_Problem statement_
Write out the listing below exactly, beginning at its first line and ending with the line that contains "3. Cómo leer".

------------------------------------------------------------------------

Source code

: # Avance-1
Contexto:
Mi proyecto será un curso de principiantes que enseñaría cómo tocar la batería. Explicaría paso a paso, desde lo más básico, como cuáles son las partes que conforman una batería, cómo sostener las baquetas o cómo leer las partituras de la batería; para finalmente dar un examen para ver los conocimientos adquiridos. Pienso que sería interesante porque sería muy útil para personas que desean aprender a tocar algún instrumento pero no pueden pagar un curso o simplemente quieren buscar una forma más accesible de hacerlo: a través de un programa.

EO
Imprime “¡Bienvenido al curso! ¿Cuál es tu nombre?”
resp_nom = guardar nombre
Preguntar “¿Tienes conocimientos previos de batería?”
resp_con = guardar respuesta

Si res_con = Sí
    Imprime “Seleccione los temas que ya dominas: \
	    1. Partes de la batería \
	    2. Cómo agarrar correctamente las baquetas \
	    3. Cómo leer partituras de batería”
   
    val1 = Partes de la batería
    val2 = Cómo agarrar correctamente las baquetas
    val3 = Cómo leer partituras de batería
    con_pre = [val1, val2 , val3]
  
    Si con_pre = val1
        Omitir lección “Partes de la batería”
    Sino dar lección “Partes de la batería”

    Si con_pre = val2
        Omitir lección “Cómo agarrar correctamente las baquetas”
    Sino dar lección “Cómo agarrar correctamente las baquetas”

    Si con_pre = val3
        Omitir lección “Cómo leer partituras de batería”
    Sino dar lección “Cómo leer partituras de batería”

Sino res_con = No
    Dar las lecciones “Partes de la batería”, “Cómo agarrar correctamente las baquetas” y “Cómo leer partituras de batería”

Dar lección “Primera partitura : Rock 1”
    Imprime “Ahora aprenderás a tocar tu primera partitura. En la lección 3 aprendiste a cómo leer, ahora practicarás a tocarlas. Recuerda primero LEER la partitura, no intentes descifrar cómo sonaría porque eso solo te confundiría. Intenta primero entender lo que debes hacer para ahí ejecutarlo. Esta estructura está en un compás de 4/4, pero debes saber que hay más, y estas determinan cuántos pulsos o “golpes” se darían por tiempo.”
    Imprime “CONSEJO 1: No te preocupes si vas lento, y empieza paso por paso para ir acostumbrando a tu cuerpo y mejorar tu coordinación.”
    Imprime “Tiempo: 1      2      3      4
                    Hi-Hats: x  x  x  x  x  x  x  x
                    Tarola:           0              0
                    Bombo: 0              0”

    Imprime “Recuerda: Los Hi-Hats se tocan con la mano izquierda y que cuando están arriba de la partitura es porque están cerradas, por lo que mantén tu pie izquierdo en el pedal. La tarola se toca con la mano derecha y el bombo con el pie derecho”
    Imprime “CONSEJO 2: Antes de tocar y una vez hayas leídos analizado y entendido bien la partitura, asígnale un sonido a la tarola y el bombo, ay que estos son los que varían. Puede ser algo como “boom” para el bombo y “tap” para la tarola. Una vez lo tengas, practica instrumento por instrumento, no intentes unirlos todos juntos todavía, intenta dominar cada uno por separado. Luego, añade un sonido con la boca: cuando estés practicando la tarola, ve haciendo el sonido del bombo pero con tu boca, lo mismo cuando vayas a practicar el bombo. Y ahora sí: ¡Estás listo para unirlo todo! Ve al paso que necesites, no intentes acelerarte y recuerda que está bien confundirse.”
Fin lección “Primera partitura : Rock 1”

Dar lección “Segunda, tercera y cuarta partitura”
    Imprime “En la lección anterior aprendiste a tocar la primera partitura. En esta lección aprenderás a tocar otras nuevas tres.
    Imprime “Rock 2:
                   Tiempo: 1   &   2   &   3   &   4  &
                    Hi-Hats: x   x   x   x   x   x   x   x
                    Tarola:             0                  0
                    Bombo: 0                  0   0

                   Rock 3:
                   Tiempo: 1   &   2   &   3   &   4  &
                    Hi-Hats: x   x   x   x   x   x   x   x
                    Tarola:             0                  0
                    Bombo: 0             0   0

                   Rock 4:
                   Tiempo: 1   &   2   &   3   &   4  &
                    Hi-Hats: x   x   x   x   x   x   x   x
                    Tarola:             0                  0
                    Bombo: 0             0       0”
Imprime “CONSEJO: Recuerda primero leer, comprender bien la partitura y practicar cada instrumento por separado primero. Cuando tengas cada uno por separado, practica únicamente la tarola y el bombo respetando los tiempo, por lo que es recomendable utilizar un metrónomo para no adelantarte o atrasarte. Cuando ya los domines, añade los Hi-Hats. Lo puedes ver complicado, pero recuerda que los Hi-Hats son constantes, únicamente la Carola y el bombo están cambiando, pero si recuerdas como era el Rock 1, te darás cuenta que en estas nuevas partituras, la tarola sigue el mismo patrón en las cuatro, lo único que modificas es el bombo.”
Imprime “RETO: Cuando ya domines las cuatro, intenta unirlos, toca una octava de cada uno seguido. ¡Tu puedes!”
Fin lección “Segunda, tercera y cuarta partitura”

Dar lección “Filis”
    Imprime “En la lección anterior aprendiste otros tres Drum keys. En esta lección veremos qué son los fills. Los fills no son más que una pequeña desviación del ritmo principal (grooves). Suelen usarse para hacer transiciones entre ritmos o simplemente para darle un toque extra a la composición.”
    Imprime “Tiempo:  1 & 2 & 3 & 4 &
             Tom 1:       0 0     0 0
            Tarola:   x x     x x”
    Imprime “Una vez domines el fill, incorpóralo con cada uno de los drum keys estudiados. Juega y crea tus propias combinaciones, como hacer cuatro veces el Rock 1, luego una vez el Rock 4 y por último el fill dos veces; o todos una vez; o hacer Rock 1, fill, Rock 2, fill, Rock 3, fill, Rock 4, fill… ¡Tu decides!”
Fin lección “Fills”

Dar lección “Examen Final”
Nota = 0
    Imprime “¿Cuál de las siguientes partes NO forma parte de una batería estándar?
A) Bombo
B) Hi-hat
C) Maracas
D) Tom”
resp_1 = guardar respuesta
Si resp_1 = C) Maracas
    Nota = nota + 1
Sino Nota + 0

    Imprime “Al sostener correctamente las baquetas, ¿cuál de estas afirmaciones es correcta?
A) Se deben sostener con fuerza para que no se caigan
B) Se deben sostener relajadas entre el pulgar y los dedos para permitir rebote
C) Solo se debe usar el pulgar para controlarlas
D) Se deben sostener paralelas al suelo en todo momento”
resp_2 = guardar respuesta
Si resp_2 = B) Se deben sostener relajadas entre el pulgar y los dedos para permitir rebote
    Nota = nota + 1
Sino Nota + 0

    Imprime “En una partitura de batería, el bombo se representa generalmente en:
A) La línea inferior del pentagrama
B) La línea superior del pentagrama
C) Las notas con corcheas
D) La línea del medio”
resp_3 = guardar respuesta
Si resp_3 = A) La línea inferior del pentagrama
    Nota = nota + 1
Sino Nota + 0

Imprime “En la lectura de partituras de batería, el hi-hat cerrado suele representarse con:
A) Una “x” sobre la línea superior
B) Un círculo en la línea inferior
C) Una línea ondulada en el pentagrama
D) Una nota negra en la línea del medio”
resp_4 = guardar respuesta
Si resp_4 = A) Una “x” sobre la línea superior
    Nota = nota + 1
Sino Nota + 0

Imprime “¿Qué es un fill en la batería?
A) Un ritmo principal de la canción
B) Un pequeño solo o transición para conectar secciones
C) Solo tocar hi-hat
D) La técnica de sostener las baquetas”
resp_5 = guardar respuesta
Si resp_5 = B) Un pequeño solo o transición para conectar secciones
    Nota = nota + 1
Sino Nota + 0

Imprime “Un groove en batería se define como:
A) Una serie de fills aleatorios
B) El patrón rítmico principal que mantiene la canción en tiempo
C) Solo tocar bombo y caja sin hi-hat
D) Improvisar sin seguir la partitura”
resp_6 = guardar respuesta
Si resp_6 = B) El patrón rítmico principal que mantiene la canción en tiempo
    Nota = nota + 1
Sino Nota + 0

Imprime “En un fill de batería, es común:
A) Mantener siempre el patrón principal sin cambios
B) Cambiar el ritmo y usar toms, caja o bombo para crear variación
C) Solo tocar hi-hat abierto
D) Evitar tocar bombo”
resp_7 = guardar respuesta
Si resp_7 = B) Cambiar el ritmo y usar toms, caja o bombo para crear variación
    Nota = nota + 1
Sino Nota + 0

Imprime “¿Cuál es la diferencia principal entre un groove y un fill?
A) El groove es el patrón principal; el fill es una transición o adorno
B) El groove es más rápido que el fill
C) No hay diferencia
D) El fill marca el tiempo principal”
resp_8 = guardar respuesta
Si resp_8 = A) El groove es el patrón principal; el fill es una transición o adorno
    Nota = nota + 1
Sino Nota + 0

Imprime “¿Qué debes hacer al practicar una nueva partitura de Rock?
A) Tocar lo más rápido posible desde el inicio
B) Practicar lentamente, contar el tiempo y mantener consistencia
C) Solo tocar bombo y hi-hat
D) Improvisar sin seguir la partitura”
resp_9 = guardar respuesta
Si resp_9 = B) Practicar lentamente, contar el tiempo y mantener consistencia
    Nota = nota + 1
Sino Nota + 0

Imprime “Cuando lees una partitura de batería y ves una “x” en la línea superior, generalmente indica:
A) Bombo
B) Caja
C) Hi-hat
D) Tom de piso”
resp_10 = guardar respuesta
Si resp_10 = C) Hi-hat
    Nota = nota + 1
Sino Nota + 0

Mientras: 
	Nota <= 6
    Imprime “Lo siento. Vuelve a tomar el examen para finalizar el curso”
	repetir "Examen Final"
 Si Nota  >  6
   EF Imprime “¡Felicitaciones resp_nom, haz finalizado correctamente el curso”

------------------------------------------------------------------------

_Response for this exercise_
Source code

: # Avance-1
Contexto:
Mi proyecto será un curso de principiantes que enseñaría cómo tocar la batería. Explicaría paso a paso, desde lo más básico, como cuáles son las partes que conforman una batería, cómo sostener las baquetas o cómo leer las partituras de la batería; para finalmente dar un examen para ver los conocimientos adquiridos. Pienso que sería interesante porque sería muy útil para personas que desean aprender a tocar algún instrumento pero no pueden pagar un curso o simplemente quieren buscar una forma más accesible de hacerlo: a través de un programa.

EO
Imprime “¡Bienvenido al curso! ¿Cuál es tu nombre?”
resp_nom = guardar nombre
Preguntar “¿Tienes conocimientos previos de batería?”
resp_con = guardar respuesta

Si res_con = Sí
    Imprime “Seleccione los temas que ya dominas: \
	    1. Partes de la batería \
	    2. Cómo agarrar correctamente las baquetas \
	    3. Cómo leer partituras de batería”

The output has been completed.